What you should do:
Leaving out the pictures, write the following records exactly as they read.

Records provided:
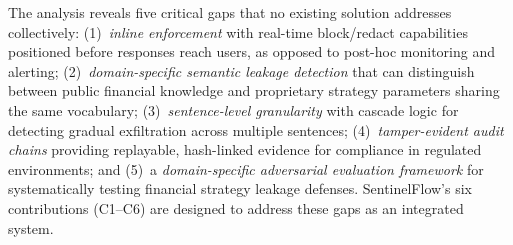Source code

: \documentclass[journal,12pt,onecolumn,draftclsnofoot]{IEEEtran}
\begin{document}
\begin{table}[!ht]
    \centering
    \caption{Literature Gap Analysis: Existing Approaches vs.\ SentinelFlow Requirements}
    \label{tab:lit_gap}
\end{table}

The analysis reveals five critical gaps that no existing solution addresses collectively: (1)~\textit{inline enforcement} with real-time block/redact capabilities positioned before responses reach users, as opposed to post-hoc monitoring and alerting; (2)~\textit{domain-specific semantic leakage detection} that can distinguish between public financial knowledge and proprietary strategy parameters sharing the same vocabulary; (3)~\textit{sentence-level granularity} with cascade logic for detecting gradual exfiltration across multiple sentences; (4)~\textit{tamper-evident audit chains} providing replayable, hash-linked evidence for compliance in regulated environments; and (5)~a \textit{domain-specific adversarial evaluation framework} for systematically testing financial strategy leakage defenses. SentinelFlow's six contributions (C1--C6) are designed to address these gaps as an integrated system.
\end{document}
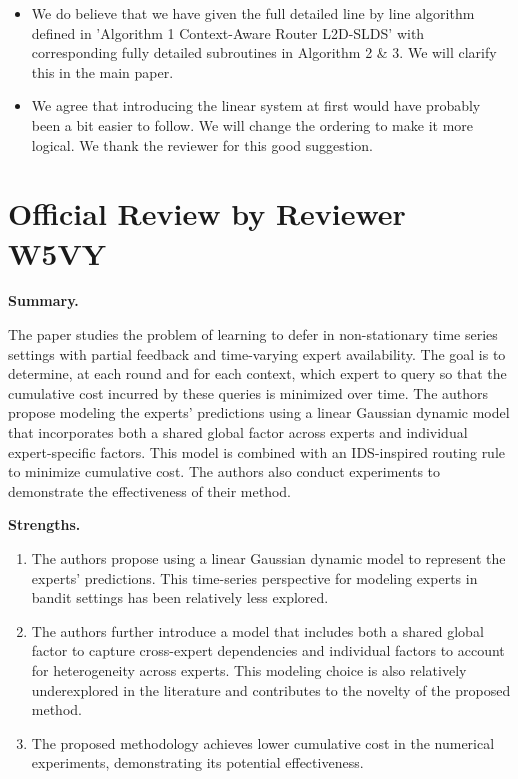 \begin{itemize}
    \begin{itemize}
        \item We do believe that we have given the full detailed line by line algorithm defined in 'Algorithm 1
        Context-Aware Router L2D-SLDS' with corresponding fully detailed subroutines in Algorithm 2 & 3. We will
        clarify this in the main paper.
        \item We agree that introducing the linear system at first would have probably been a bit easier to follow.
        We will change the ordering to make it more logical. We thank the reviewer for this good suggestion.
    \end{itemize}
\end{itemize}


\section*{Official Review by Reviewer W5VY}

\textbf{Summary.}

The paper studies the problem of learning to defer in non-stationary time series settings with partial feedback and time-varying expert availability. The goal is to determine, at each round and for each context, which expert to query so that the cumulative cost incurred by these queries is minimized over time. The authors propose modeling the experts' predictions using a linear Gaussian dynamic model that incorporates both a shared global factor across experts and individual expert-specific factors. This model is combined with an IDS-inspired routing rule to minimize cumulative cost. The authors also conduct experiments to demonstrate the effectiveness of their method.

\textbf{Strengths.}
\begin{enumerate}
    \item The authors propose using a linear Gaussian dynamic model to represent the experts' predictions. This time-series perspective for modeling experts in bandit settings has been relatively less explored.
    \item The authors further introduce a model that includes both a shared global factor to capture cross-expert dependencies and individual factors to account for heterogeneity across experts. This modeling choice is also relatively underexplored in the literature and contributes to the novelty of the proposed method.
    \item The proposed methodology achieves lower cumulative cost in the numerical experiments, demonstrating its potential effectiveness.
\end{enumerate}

Task response:
Source code

: \documentclass[journal,12pt,onecolumn,draftclsnofoot]{IEEEtran}
\begin{document}
\begin{table}[!ht]
    \centering
    \caption{Literature Gap Analysis: Existing Approaches vs.\ SentinelFlow Requirements}
    \label{tab:lit_gap}
\end{table}

The analysis reveals five critical gaps that no existing solution addresses collectively: (1)~\textit{inline enforcement} with real-time block/redact capabilities positioned before responses reach users, as opposed to post-hoc monitoring and alerting; (2)~\textit{domain-specific semantic leakage detection} that can distinguish between public financial knowledge and proprietary strategy parameters sharing the same vocabulary; (3)~\textit{sentence-level granularity} with cascade logic for detecting gradual exfiltration across multiple sentences; (4)~\textit{tamper-evident audit chains} providing replayable, hash-linked evidence for compliance in regulated environments; and (5)~a \textit{domain-specific adversarial evaluation framework} for systematically testing financial strategy leakage defenses. SentinelFlow's six contributions (C1--C6) are designed to address these gaps as an integrated system.
\end{document}
 \begin{itemize}
    \begin{itemize}
        \item We do believe that we have given the full detailed line by line algorithm defined in 'Algorithm 1
        Context-Aware Router L2D-SLDS' with corresponding fully detailed subroutines in Algorithm 2 & 3. We will
        clarify this in the main paper.
        \item We agree that introducing the linear system at first would have probably been a bit easier to follow.
        We will change the ordering to make it more logical. We thank the reviewer for this good suggestion.
    \end{itemize}
\end{itemize}


\section*{Official Review by Reviewer W5VY}

\textbf{Summary.}

The paper studies the problem of learning to defer in non-stationary time series settings with partial feedback and time-varying expert availability. The goal is to determine, at each round and for each context, which expert to query so that the cumulative cost incurred by these queries is minimized over time. The authors propose modeling the experts' predictions using a linear Gaussian dynamic model that incorporates both a shared global factor across experts and individual expert-specific factors. This model is combined with an IDS-inspired routing rule to minimize cumulative cost. The authors also conduct experiments to demonstrate the effectiveness of their method.

\textbf{Strengths.}
\begin{enumerate}
    \item The authors propose using a linear Gaussian dynamic model to represent the experts' predictions. This time-series perspective for modeling experts in bandit settings has been relatively less explored.
    \item The authors further introduce a model that includes both a shared global factor to capture cross-expert dependencies and individual factors to account for heterogeneity across experts. This modeling choice is also relatively underexplored in the literature and contributes to the novelty of the proposed method.
    \item The proposed methodology achieves lower cumulative cost in the numerical experiments, demonstrating its potential effectiveness.
\end{enumerate}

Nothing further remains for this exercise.